Craven: Deadly Blessing (1981)
For the media-saturated 80s, there was something fascinating about the spectacle of technophobic communities. Although Peter Weir may have captured the spirit of Old Weird America more canonically in Witness, Wes Craven not only anticipated the trend a half-decade earlier, but outdid Weir’s Amish exoticism with a horror film set in a remote Hittite community in the Midwest. For those, like me, who aren’t up on their American cults, a quick Google search reveals that the Hittites are a fictional community, whereas part of what made Witness so compelling was the sense of documental veracity, the frisson of a camera intruding – often for the first time – into this virginal community. However, Craven is less interested in documentary affectation than Weir – in some ways, this is one of his most stylised films – while the connotations of Hittites – ancient tribes transplanted into a Midwestern context – suggests that Craven is more interested in distilling a distinctly American cultic religion than Weir, who plays up the Dutch origins of the Amish people throughout his film. In The American Religion, Bloom argues that American denominations of Christianity – especially Mormonism – in fact represent a radical post-Christian conception of religion, in which “total inward solitude” produces a gnostic communion with the divine that relegates the state to an apocalyptic, millenarian horizon, whether positively, as the institution that finally consummates and enables this profound inwardness, or negatively, as the institution that finally thwarts it.

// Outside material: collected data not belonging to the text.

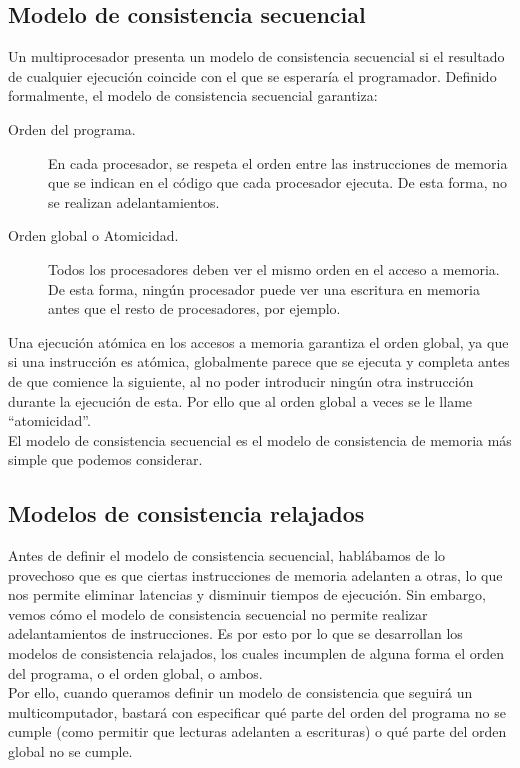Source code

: \subsection{Modelo de consistencia secuencial}
Un multiprocesador presenta un modelo de consistencia secuencial si el resultado de cualquier ejecución coincide con el que se esperaría el programador. Definido formalmente, el modelo de consistencia secuencial garantiza: 
\begin{description}
    \item [Orden del programa.] En cada procesador, se respeta el orden entre las instrucciones de memoria que se indican en el código que cada procesador ejecuta. De esta forma, no se realizan adelantamientos.
    \item [Orden global o Atomicidad.] Todos los procesadores deben ver el mismo orden en el acceso a memoria. De esta forma, ningún procesador puede ver una escritura en memoria antes que el resto de procesadores, por ejemplo.
\end{description}
Una ejecución atómica en los accesos a memoria garantiza el orden global, ya que si una instrucción es atómica, globalmente parece que se ejecuta y completa antes de que comience la siguiente, al no poder introducir ningún otra instrucción durante la ejecución de esta. Por ello que al orden global a veces se le llame ``atomicidad''.\\

El modelo de consistencia secuencial es el modelo de consistencia de memoria más simple que podemos considerar.

\subsection{Modelos de consistencia relajados}
Antes de definir el modelo de consistencia secuencial, hablábamos de lo provechoso que es que ciertas instrucciones de memoria adelanten a otras, lo que nos permite eliminar latencias y disminuir tiempos de ejecución. Sin embargo, vemos cómo el modelo de consistencia secuencial no permite realizar adelantamientos de instrucciones. Es por esto por lo que se desarrollan los modelos de consistencia relajados, los cuales incumplen de alguna forma el orden del programa, o el orden global, o ambos.\\

Por ello, cuando queramos definir un modelo de consistencia que seguirá un multicomputador, bastará con especificar qué parte del orden del programa no se cumple (como permitir que lecturas adelanten a escrituras) o qué parte del orden global no se cumple.\\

In many ways, that tripartite relationship between “total inward solitude,” the state and apocalyptism is the subject matter of Deadly Blessing, which contains so many moving pieces and shifting tones that the source of horror doesn’t really solidify until the very last couple of seconds. First and foremost, it’s about the Hittite community itself, and their leader Isaiah Schmidt (Ernest Borginine), who predicts that an “incubus,” or evil spirit, will descend upon the community after his son, John (Jeff East) marries a non-Hittite, Martha (Maren Jensen) to live a relatively modern agricultural life on the outskirts of the community. Secondly, it’s about John and Martha’s relationship, which is cut short when John is murdered by someone or something associated with this incubus. Thirdly, it is about Martha’s experience of the Hittite community, and the way in which she copes with John’s loss with the help of her friends Vicky (Susan Buckner) and Lana (Sharon Stone), who come to stay with her and offer her some support. Although those three strands might sound sequential, they all feel tonally simultaneous, as a threatening atmosphere gathers around Martha’s house that seems to be both supernatural and naturalistic at the same time, a ploy on the part of the Hittite community to frighten her off with warnings of the incubus but somehow also an expression of the incubus itself.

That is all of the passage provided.